Problem requirements: Which lines below mention "sized"? Pick each one out.

====== Excerpted records

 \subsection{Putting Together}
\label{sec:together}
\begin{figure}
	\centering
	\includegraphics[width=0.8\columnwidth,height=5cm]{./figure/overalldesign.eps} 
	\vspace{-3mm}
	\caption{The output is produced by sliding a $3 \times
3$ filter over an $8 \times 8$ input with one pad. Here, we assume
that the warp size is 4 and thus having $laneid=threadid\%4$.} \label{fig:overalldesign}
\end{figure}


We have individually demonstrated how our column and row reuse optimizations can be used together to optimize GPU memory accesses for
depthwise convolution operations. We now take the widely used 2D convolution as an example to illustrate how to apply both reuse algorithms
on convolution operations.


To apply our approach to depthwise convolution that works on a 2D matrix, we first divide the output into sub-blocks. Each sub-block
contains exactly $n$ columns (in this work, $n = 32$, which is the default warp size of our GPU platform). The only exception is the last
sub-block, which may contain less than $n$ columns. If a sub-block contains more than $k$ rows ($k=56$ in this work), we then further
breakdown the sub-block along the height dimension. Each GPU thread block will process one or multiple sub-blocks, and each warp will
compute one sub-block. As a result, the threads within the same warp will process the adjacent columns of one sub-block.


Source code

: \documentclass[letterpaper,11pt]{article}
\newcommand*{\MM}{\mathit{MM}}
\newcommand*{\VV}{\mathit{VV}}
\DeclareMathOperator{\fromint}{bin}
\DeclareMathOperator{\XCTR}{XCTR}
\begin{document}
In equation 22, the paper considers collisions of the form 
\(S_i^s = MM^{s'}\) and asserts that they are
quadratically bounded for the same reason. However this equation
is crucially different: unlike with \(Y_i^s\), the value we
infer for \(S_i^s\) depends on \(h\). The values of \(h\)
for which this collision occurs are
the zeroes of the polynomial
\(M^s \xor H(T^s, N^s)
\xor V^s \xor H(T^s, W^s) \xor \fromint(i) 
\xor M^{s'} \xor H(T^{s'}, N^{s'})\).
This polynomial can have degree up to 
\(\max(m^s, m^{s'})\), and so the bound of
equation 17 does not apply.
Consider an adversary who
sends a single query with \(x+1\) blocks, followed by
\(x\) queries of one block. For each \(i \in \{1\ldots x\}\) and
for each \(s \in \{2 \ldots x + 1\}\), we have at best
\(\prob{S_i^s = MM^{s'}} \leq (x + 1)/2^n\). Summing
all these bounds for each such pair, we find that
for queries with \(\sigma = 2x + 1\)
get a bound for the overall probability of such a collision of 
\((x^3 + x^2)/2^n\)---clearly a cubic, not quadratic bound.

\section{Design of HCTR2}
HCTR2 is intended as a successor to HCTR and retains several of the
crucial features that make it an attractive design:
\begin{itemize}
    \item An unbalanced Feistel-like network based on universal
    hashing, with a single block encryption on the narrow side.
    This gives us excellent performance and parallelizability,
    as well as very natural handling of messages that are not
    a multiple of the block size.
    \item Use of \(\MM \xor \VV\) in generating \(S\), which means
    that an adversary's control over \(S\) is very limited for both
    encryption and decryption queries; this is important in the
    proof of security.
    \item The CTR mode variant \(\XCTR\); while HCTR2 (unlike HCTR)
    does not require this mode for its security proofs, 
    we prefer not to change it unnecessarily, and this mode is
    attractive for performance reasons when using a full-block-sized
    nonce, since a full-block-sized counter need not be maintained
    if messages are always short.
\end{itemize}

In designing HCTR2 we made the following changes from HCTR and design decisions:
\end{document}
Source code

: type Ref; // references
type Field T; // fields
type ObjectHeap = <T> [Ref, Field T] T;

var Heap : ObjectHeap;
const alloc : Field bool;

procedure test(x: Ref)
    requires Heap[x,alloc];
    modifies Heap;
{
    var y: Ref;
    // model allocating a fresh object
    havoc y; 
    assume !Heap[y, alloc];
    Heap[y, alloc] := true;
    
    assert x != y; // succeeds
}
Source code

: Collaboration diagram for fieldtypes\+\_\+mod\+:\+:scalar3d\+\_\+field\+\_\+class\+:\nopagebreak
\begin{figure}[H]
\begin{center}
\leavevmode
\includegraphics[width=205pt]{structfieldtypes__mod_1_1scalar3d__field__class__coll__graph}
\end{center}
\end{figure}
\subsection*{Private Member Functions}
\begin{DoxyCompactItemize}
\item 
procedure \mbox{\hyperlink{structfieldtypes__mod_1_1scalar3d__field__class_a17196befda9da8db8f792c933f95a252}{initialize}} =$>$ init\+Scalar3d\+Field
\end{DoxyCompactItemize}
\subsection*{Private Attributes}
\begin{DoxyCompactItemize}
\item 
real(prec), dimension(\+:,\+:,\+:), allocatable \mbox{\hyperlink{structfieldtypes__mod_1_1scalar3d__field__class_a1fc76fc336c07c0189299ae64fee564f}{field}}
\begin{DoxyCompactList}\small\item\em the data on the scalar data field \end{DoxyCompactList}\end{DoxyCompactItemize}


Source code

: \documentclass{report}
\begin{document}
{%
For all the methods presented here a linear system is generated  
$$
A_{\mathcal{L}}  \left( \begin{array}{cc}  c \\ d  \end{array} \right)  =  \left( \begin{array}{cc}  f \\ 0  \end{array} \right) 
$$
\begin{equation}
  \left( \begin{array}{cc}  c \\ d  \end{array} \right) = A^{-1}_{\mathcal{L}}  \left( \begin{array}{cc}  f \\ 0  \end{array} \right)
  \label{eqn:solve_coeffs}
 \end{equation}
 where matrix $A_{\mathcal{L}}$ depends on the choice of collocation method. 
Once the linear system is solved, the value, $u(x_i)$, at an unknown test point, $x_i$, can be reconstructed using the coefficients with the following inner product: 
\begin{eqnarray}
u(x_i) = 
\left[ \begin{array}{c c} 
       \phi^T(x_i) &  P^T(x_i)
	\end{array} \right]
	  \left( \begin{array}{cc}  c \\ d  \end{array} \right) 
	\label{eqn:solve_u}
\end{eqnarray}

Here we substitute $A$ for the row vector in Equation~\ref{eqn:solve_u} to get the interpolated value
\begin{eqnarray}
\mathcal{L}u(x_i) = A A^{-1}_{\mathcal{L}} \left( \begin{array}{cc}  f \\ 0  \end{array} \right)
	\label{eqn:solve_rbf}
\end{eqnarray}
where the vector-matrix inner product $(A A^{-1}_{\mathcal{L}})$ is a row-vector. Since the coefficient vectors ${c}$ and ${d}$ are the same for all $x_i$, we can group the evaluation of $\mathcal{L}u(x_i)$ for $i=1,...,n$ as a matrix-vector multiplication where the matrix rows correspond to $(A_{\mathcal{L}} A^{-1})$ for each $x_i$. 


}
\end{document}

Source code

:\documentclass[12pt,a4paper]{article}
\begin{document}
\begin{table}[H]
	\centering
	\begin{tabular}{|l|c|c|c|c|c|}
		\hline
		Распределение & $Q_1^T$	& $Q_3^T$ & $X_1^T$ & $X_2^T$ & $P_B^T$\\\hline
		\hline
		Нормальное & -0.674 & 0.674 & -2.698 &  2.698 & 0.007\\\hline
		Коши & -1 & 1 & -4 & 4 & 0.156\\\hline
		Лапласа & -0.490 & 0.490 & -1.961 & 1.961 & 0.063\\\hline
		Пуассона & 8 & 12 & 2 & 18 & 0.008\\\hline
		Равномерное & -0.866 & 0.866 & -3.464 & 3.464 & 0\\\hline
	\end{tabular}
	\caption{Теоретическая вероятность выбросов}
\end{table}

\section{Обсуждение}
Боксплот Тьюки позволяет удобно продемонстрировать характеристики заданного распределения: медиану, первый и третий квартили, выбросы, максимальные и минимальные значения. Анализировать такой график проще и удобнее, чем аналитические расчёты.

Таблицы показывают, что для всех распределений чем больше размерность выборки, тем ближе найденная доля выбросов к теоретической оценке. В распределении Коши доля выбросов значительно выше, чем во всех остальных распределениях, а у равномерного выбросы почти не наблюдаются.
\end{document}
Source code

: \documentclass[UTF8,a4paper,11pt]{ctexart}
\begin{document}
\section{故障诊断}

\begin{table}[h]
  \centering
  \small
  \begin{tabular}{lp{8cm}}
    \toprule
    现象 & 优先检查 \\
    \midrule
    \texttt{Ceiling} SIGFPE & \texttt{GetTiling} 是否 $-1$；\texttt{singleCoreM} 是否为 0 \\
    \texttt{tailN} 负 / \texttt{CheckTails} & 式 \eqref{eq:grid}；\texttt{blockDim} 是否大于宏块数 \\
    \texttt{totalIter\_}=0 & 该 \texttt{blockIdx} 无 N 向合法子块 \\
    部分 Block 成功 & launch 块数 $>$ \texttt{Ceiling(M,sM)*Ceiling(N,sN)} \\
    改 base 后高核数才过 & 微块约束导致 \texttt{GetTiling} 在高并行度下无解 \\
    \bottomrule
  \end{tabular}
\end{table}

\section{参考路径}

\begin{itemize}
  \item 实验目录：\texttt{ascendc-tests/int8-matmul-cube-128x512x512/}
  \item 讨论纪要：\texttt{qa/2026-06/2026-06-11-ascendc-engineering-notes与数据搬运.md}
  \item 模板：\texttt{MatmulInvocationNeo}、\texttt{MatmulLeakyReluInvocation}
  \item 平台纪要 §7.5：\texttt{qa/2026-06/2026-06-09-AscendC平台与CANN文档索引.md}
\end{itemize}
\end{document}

============

Answer section:
    attractive for performance reasons when using a full-block-sized
    nonce, since a full-block-sized counter need not be maintained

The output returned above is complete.